#### [DATA RECORDS]
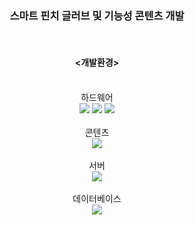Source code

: <div align="center">
<h3>스마트 핀치 글러브 및 기능성 콘텐츠 개발</h3><br>
<h4><개발환경></h4><br>
하드웨어 <br>
<img src="https://img.shields.io/badge/-orCAD-EB1939?style=flat-square"></a>
<img src="https://img.shields.io/badge/-pads-06A1DC?style=flat-square&logo=pads"></a>
<img src="https://img.shields.io/badge/-STM32-03234B?style=flat-square&logo="></a><br><br>
콘텐츠<br> <img src="https://img.shields.io/badge/-unity-black?style=flat-square&logo=unity"></a><br><br>
서버 <br><img src="https://img.shields.io/badge/-ASP.NET-1577BB?style=flat-square&logo=.net&logoColor=black"></a><br><br>
데이터베이스<br> <img src="https://img.shields.io/badge/-MySQL-F79D29?style=flat-square&logo=MYSQL&logoColor=BLACK"></a><br>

#### [WHAT NEEDS TO BE DONE]
Would you filter the entries above and keep each line that has the word "badge"?

#### [TASK SOLUTION]
<img src="https://img.shields.io/badge/-orCAD-EB1939?style=flat-square"></a>
<img src="https://img.shields.io/badge/-pads-06A1DC?style=flat-square&logo=pads"></a>
<img src="https://img.shields.io/badge/-STM32-03234B?style=flat-square&logo="></a><br><br>
콘텐츠<br> <img src="https://img.shields.io/badge/-unity-black?style=flat-square&logo=unity"></a><br><br>
서버 <br><img src="https://img.shields.io/badge/-ASP.NET-1577BB?style=flat-square&logo=.net&logoColor=black"></a><br><br>
데이터베이스<br> <img src="https://img.shields.io/badge/-MySQL-F79D29?style=flat-square&logo=MYSQL&logoColor=BLACK"></a><br>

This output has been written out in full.